失神 Syncope
失神とは…?
一過性の意識消失発作の結果、姿勢が保持できなくなり、かつ自然に、また完全に意識の回復が見られる状態を指します。原因としては起立性低血圧、神経調節性、心原性、脳血管による異常により起こります。
症状および必要な検査
症状としては意識消失です。病歴、身体所見、血圧測定、採血、心電図検査、24時間心電図、レントゲン、CT、MRI、エコー検査、ヘッドアップチルト検査、場合により脳波検査やカテーテル検査などが行われ、原因検索と除外診断を行う必要があります。

ヘッドアップチルト検査の様子
治療
原因疾患により異なりますが、血圧に起因する場合は生活改善や昇圧剤が適応になります。神経調節性の場合も生活改善や抗不整脈薬、場合によりペースメーカーの埋め込みが適応になります。
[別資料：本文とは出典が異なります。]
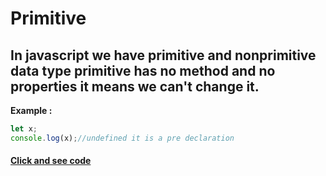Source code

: # Primitive 
## In javascript we have primitive and nonprimitive data type primitive has no method and no properties it means we can't change it.
**Example :** 
```javascript
let x;
console.log(x);//undefined it is a pre declaration
```
#### [Click and see code](/1.Types/1.primitive%20Types/app.js)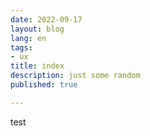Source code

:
 ```yaml
---
date: 2022-09-17
layout: blog
lang: en
tags:
- ux
title: index
description: just some random
published: true

---
```

test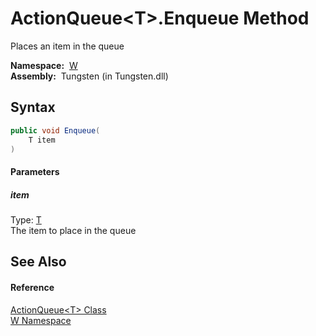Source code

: ActionQueue&lt;T>.Enqueue Method
================================
   Places an item in the queue

  **Namespace:**  [W][1]  
  **Assembly:**  Tungsten (in Tungsten.dll)

Syntax
------

```csharp
public void Enqueue(
	T item
)
```

#### Parameters

##### *item*
Type: [T][2]  
The item to place in the queue


See Also
--------

#### Reference
[ActionQueue&lt;T> Class][2]  
[W Namespace][1]  

[1]: ../README.md
[2]: README.md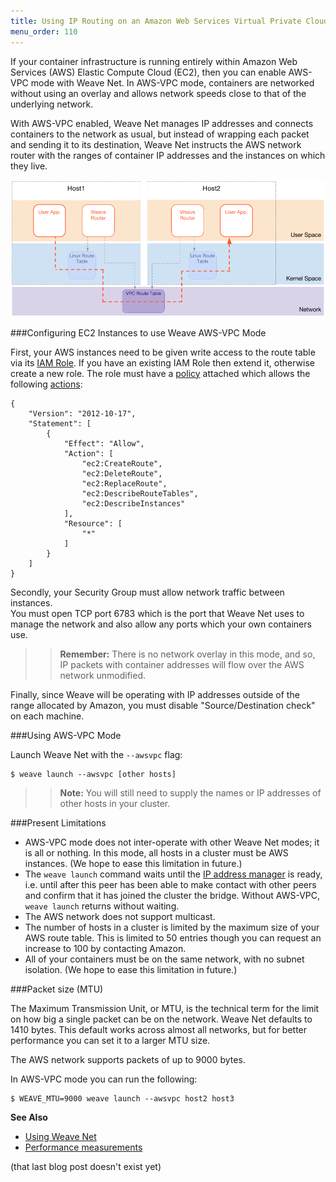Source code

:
 ```yaml
---
title: Using IP Routing on an Amazon Web Services Virtual Private Cloud
menu_order: 110
---
```


If your container infrastructure is running entirely within Amazon Web Services (AWS) 
Elastic Compute Cloud (EC2), then you can enable AWS-VPC mode with Weave Net. In AWS-VPC mode, 
containers are networked without using an overlay and allows network speeds 
close to that of the underlying network.

With AWS-VPC enabled, Weave Net manages IP addresses and connects
containers to the network as usual, but instead of wrapping each packet and
sending it to its destination, Weave Net instructs the AWS network
router with the ranges of container IP addresses and the instances 
on which they live. 

![Weave Net AWS-VPC Mode](weave-net-awsvpc-1007x438.png)

###Configuring EC2 Instances to use Weave AWS-VPC Mode

First, your AWS instances need to be given write access to the route
table via its
[IAM Role](http://docs.aws.amazon.com/AWSEC2/latest/UserGuide/iam-roles-for-amazon-ec2.html).
If you have an existing IAM Role then extend it, otherwise create a
new role. The role must have a
[policy](http://docs.aws.amazon.com/AWSEC2/latest/UserGuide/iam-policies-for-amazon-ec2.html)
attached which allows the following
[actions](http://docs.aws.amazon.com/AWSEC2/latest/APIReference/API_Operations.html):


```
{
    "Version": "2012-10-17",
    "Statement": [
        {
            "Effect": "Allow",
            "Action": [
                "ec2:CreateRoute",
                "ec2:DeleteRoute",
                "ec2:ReplaceRoute",
                "ec2:DescribeRouteTables",
                "ec2:DescribeInstances"
            ],
            "Resource": [
                "*"
            ]
        }
    ]
}
```

Secondly, your Security Group must allow network traffic between instances.  
You must open TCP port 6783 which is the port that Weave Net uses to manage the network and also 
allow any ports which your own containers use. 

>>**Remember:** There is no network overlay in this mode, and so, IP packets with container
addresses will flow over the AWS network unmodified.

Finally, since Weave will be operating with IP addresses outside of the 
range allocated by Amazon, you must disable "Source/Destination check" on each machine.

###Using AWS-VPC Mode

Launch Weave Net with the `--awsvpc` flag:

    $ weave launch --awsvpc [other hosts]

 >>**Note:** You will still need to supply the names or IP addresses of other hosts in
your cluster.

###Present Limitations

- AWS-VPC mode does not inter-operate with other Weave Net modes; it
  is all or nothing.  In this mode, all hosts in a cluster must be AWS
  instances. (We hope to ease this limitation in future.)
- The `weave launch` command waits until the
  [IP address manager](/site//operational-guide/concepts.md#ip-address-manager-ipam)
  is ready, i.e. until after this peer has been able to make contact
  with other peers and confirm that it has joined the cluster the
  bridge.  Without AWS-VPC, `weave launch` returns without waiting.
- The AWS network does not support multicast.
- The number of hosts in a cluster is limited by the maximum size of
  your AWS route table.  This is limited to 50 entries though you
  can request an increase to 100 by contacting Amazon.
- All of your containers must be on the same network, with no subnet
  isolation. (We hope to ease this limitation in future.)

###Packet size (MTU)

The Maximum Transmission Unit, or MTU, is the technical term for the
limit on how big a single packet can be on the network. Weave Net
defaults to 1410 bytes. This default works across almost all networks, but for better 
performance you can set it to a larger MTU size. 

The AWS network supports packets of up to 9000 bytes.  

In AWS-VPC mode you can run the following:

    $ WEAVE_MTU=9000 weave launch --awsvpc host2 host3

**See Also**

 * [Using Weave Net](/site/using-weave.md)
 * [Performance measurements](/blog/weave-docker-networking-performance-aws-vpc/)

(that last blog post doesn't exist yet)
起立訓練により回避できる場合もあります。頻脈性不整脈が原因の場合は抗不整脈薬やカテーテル治療、場合により埋め込み型除細動器が適応になります。徐脈性不整脈が原因の場合は基本的にはペースメーカー埋め込みが必要になります。他の疾患が原因の場合にも各疾患の治療ガイドラインに従い治療を行います。
植え込み型データレコーダーについて
よく失神するけど原因がわからない、病院でいろいろ検査したけど原因がわからないままだった・・・
そのような場合には植え込み型データレコーダーを皮下に植え込んで検査を行います。

図 植え込み型データレコーダー
局所麻酔で皮膚の下に植え込み型データレコーダーを植え込みます。
傷口は約2 cm程度の簡単な手術です。診断がついたら植え込み型データレコーダーは取り出します。局所麻酔で簡単に取り出すことができます。
植え込み型データレコーダーは、原因不明の失神症例の診断においてホルター心電計や体外式ループレコーダよりも有効であることが臨床的に証明されています(文献1)。
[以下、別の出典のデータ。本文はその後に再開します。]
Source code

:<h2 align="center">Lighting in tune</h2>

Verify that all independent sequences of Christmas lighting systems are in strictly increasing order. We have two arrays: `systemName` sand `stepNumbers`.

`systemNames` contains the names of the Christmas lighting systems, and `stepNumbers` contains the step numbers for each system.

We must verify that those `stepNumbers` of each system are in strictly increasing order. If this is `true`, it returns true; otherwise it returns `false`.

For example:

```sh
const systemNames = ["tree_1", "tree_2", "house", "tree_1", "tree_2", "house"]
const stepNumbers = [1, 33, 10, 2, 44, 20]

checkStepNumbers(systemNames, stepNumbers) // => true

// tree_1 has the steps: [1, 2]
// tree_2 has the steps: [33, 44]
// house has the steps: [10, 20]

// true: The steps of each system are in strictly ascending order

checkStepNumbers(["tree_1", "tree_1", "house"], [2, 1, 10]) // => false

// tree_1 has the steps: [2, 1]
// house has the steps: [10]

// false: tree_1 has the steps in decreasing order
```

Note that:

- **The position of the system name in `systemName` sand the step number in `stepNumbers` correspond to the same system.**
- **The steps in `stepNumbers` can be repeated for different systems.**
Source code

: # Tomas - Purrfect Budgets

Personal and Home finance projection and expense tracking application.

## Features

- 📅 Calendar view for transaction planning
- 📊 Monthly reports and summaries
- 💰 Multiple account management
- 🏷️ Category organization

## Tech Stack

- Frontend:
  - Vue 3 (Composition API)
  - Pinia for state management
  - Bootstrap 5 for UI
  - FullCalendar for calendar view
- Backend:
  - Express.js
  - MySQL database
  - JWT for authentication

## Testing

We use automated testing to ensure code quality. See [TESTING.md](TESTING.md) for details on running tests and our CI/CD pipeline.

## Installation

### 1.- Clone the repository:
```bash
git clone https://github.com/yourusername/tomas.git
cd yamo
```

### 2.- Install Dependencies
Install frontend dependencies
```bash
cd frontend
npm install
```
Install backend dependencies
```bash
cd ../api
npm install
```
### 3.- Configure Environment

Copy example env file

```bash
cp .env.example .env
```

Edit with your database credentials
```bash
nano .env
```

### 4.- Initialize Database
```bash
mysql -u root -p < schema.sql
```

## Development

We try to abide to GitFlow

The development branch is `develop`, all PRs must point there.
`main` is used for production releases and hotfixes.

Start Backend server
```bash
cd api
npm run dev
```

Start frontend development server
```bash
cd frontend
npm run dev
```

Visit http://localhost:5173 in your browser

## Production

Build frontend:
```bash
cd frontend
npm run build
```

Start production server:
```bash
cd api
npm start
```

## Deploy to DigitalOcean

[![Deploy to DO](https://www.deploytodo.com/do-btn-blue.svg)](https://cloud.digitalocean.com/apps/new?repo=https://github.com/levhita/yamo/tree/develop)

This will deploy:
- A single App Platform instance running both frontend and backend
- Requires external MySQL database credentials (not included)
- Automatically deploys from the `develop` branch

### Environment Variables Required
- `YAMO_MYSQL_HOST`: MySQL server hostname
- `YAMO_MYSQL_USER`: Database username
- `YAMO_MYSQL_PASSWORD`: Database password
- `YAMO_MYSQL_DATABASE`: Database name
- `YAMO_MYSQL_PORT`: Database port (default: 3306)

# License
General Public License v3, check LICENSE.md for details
断続的な皮下心電図モニタリングを用いて原因不明の失神や失神を起こす予兆(胸痛、めまい、動悸、息切れなど)を持つ患者様の治療方針の決定に役立てます。
心臓のリズムを継続してみることにより、失神発作の原因が心臓の病気なのか、その他の病気なのかを調べることが可能になります。
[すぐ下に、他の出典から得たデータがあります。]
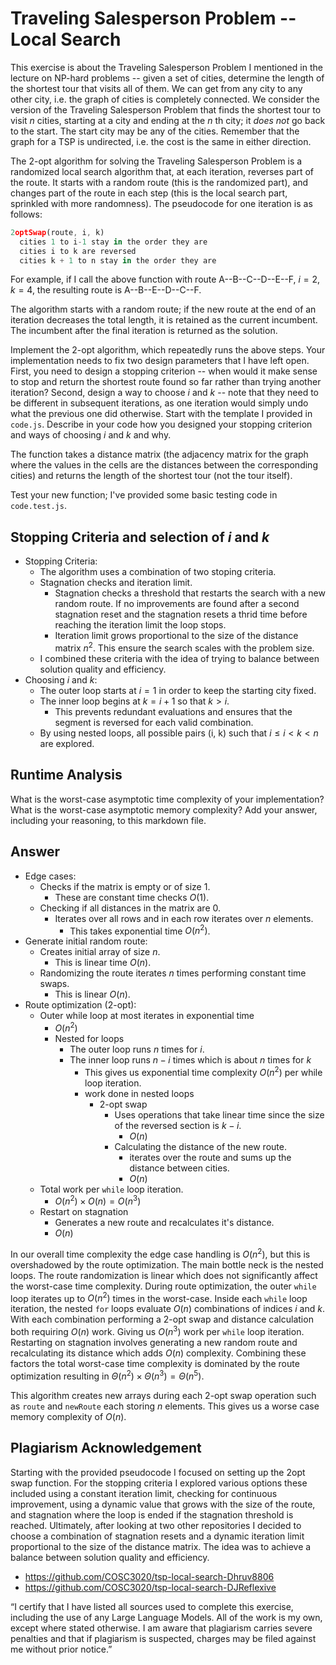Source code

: # Traveling Salesperson Problem -- Local Search

This exercise is about the Traveling Salesperson Problem I mentioned in the
lecture on NP-hard problems -- given a set of cities, determine the length of
the shortest tour that visits all of them. We can get from any city to any other
city, i.e. the graph of cities is completely connected. We consider the version
of the Traveling Salesperson Problem that finds the shortest tour to visit $n$
cities, starting at a city and ending at the $n$ th city; it *does not* go
back to the start. The start city may be any of the cities. Remember that the
graph for a TSP is undirected, i.e. the cost is the same in either direction.

The 2-opt algorithm for solving the Traveling Salesperson Problem is a
randomized local search algorithm that, at each iteration, reverses part of the
route. It starts with a random route (this is the randomized part), and changes
part of the route in each step (this is the local search part, sprinkled with
more randomness). The pseudocode for one iteration is as follows:

```javascript
2optSwap(route, i, k)
  cities 1 to i-1 stay in the order they are
  cities i to k are reversed
  cities k + 1 to n stay in the order they are
```

For example, if I call the above function with route A--B--C--D--E--F, $i=2$,
$k=4$, the resulting route is A--B--E--D--C--F.

The algorithm starts with a random route; if the new route at the end of an
iteration decreases the total length, it is retained as the current incumbent.
The incumbent after the final iteration is returned as the solution.

Implement the 2-opt algorithm, which repeatedly runs the above steps. Your
implementation needs to fix two design parameters that I have left open. First,
you need to design a stopping criterion -- when would it make sense to stop and
return the shortest route found so far rather than trying another iteration?
Second, design a way to choose $i$ and $k$ -- note that they need to be
different in subsequent iterations, as one iteration would simply undo what
the previous one did otherwise. Start with the template I provided in `code.js`.
Describe in your code how you designed your stopping criterion and ways of
choosing $i$ and $k$ and why.

The function takes a distance matrix (the adjacency matrix for the graph where
the values in the cells are the distances between the corresponding cities) and
returns the length of the shortest tour (not the tour itself).

Test your new function; I've provided some basic testing code in `code.test.js`.

## Stopping Criteria and selection of $i$ and $k$
- Stopping Criteria:
  - The algorithm uses a combination of two stoping criteria.
  - Stagnation checks and iteration limit.
    - Stagnation checks a threshold that restarts the search with a new random route. If no improvements are found after a second stagnation reset and the        stagnation resets a thrid time before reaching the iteration limit the loop stops.
    - Iteration limit grows proportional to the size of the distance matrix $n^{2}$. This ensure the search scales with the problem size.
  - I combined these criteria with the idea of trying to balance between solution quality and efficiency.
- Choosing $i$ and $k$:
  - The outer loop starts at $i = 1$ in order to keep the starting city fixed.
  - The inner loop begins at $k = i + 1$ so that $k > i$.
    - This prevents redundant evaluations and ensures that the segment is reversed for each valid combination.
  - By using nested loops, all possible pairs (i, k) such that $i \leq i < k < n$ are explored. 

## Runtime Analysis

What is the worst-case asymptotic time complexity of your implementation? What
is the worst-case asymptotic memory complexity? Add your answer, including your
reasoning, to this markdown file.

## Answer 

- Edge cases:
  - Checks if the matrix is empty or of size 1.
    - These are constant time checks $O(1)$.
  - Checking if all distances in the matrix are 0.
    - Iterates over all rows and in each row iterates over $n$ elements.
      - This takes exponential time $O(n^{2})$.
- Generate initial random route:
  - Creates initial array of size $n$.
    - This is linear time $O(n)$.
  - Randomizing the route iterates $n$ times performing constant time swaps.
    - This is linear $O(n)$.
- Route optimization (2-opt):
  - Outer while loop at most iterates in exponential time
    - $O(n^{2})$
    - Nested for loops
      - The outer loop runs $n$ times for $i$.
      - The inner loop runs $n - i$ times which is about $n$ times for $k$
        - This gives us exponential time complexity $O(n^{2})$ per while loop iteration.
        - work done in nested loops
          - 2-opt swap
            - Uses operations that take linear time since the size of the reversed section is $k - i$.
              - $O(n)$
            - Calculating the distance of the new route.
              - iterates over the route and sums up the distance between cities.
              - $O(n)$
  - Total work per `while` loop iteration.
    - $O(n^{2}) \times O(n) = O(n^{3})$
  - Restart on stagnation
    - Generates a new route and recalculates it's distance.
    - $O(n)$

In our overall time complexity the edge case handling is $O(n^{2})$, but this is overshadowed by the route optimization.
The main bottle neck is the nested loops. The route randomization is linear which does not significantly affect the worst-case time complexity. 
During route optimization, the outer `while` loop iterates up to $O(n^2)$ times in the worst-case. Inside each `while` loop iteration, the nested `for` loops evaluate $O(n)$ combinations of indices $i$ and $k$. With each combination performing a 2-opt swap and distance calculation both requiring $O(n)$ work. Giving us $O(n^{3})$ work per `while` loop iteration. Restarting on stagnation involves generating a new random route and recalculating its distance which adds $O(n)$ complexity. Combining these factors the total worst-case time complexity is dominated by the route optimization resulting in  $\Theta(n^{2}) \times \Theta(n^{3}) = \Theta(n^{5})$. 

This algorithm creates new arrays during each 2-opt swap operation such as `route` and `newRoute` each storing $n$ elements. This gives us a worse case memory complexity of $O(n)$. 

## Plagiarism Acknowledgement 
Starting with the provided pseudocode I focused on setting up the 2opt swap function. For the stopping criteria I explored various options these included using a constant iteration limit, checking for continuous improvement, using a dynamic value that grows with the size of the route, and stagnation where the loop is ended if the stagnation threshold is reached. Ultimately, after looking at two other repositories I decided to choose a combination of stagnation resets and a dynamic iteration limit proportional to the size of the distance matrix. The idea was to achieve a balance between solution quality and efficiency.

- https://github.com/COSC3020/tsp-local-search-Dhruv8806
- https://github.com/COSC3020/tsp-local-search-DJReflexive

“I certify that I have listed all sources used to complete this exercise, including the use
of any Large Language Models. All of the work is my own, except where stated
otherwise. I am aware that plagiarism carries severe penalties and that if plagiarism is
suspected, charges may be filed against me without prior notice.”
原因不明の失神がある患者様は、心原性の発作や心臓突然死に遭遇しやすいハイリスク・グループに属します(文献2)。

グラフ:失神の原因別の生命予後
心原性(赤印)は生命予後が悪いので絶対に見逃してはいけません。
従来の方法で診断することが難しかった原因不明の失神も、植え込み型データレコーダーを用いることで診断確率を約90%まで上げることが可能になります(文献3)。
文献
- Heart rhythm during syncope and presyncope: results of implantable loop recorders.
Nierop PR1, van Mechelen R, van Elsäcker A, Luijten RH, Elhendy A.
Pacing Clin Electrophysiol. 2000 Oct;23(10 Pt 1):1532-8. - Incidence and prognosis of syncope.
Soteriades ES, Evans JC, Larson MG, Chen MH, Chen L, Benjamin EJ,
Levy D.N Engl J Med. 2002 Sep 19;347(12):878-85. - Use of an extended monitoring strategy in patients with problematic syncope.
Reveal Investigators. Krahn AD1, Klein GJ, Yee R,
Takle-Newhouse T, Norris C. Circulation. 1999 Jan 26;99(3):406-10.